4.4 Evaluation of the ALNS design

A characteristic of our ALNS is that it makes few iterations over large neighbourhoods rather than many iterations over small ones. Table 6 presents the average number of ALNS iterations made in different phases of the matheuristic. Early practical evaluations showed that we benefit from this choice and we believe that this is because of the complex constraint structure of the problem.

Table 6 The average number of ALNS iterations on the Saab instances and the public instances

To study the impact of having the different destroy operators, we conducted additional tests on Category D and Saab instances IV–VI. In each test, we used only a single destroy operator and compared the result to our standard matheuristic. In all tests, all other settings were as described in Sect. 4.2. Table 7 presents the number of instances or seeds that were solved when only a single destroy operator was used, together with the results from the standard matheuristic. The operator Precedence 3 performed well on Category D by solving 23 out of 30 instances. However, it failed all attempts to solve Instances IV–VI and these instances were solved for every seed by both the Random operator and the standard matheuristic. In all, we see a gain by having multiple destroy operators compared to having a single one since it enables us to catch different aspects of the problem structure and the instances that we consider.

Table 7 The number of solved instances of Category D and the number of solved seeds for Instances IV–VI that was solved by the standard ALNS compared to the cases where only one of the four destroy operators was used

5 Conclusions

This paper contributes by proposing approaches for solving large-scale instances of avionic scheduling problems. This is achieved by improving the model formulations used in a previously suggested constraint generation procedure and by including an ALNS to extend it into a matheuristic approach. We can now solve three practically relevant instances that were out of reach for the previous procedure. To facilitate further testing of our implemented methods, the paper also introduces a large set of publicly available avionics scheduling instances. The most challenging category contains instances with up to 54,731 tasks and 2530 messages and the largest instance among these could be solved using the matheuristic approach.

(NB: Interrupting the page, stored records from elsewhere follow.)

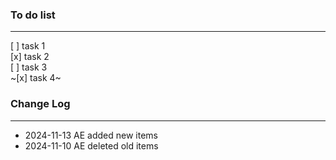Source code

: ### To do list

---

[ ] task 1  
[x] task 2  
[ ] task 3  
~[x] task 4~

### Change Log

---

- 2024-11-13 AE added new items
- 2024-11-10 AE deleted old items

The bottleneck in the exact procedure is the difficulty to obtain feasible solutions to the Relaxed problem, and the ALNS is designed to overcome this. To balance the search for feasibility and profitable objective value of the Relaxed problem, a penalty model is used to handle when constraints are violated. The search is made over the assignment of sub-intervals to tasks, but each such assignment corresponds to several possible solutions to this penalty model; in order to evaluate an assignment, a complete solution to the penalty model is needed. For this reason, the repair operation is to apply a MIP solver to a Repair model, which is obtained from the penalty model when only the tasks released by the destroy operation are available for re-assignment to new sub-intervals.

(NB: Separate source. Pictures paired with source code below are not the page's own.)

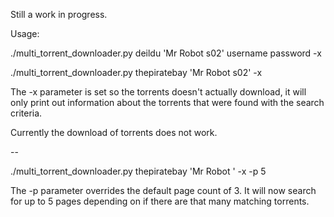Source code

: Still a work in progress.

Usage:

./multi_torrent_downloader.py deildu 'Mr Robot s02' username password -x

./multi_torrent_downloader.py thepiratebay 'Mr Robot s02' -x

The -x parameter is set so the torrents doesn't actually download, it will only print out information about the torrents that were found with the search criteria.

Currently the download of torrents does not work.

--

./multi_torrent_downloader.py thepiratebay 'Mr Robot ' -x -p 5

The -p parameter overrides the default page count of 3. It will now search for up to 5 pages depending on if there are that many matching torrents.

Each iteration of our ALNS is expensive since each neighbour, with respect to an assignment of sub-intervals to tasks, depends on that the MIP-solver also assigns values to all other variables of the Repair model. Further, we believe that because of the complex constraint structure, it is profitable to have large neighbourhoods also with respect to the number of released tasks and to compensate for these by having rather few iterations and a master level heuristic of a local search type. Also, an important aspect of the ALNS design is the alternating behaviour obtained by changing the repair operations in a systematic way.

For future work it can be of relevance to try to find smaller neighbourhoods that can be searched more efficiently and to evaluate if it is profitable to make more iterations over such neighbourhoods instead of, as in the current method, search large neighbourhoods with few iterations. A further possibility along these lines is to use heuristics for the repair operations. Another line of future research is to improve the computational efficiency with respect to the subproblem and to try to dynamically add information to strengthen the Relaxed problem without having to solve the subproblem.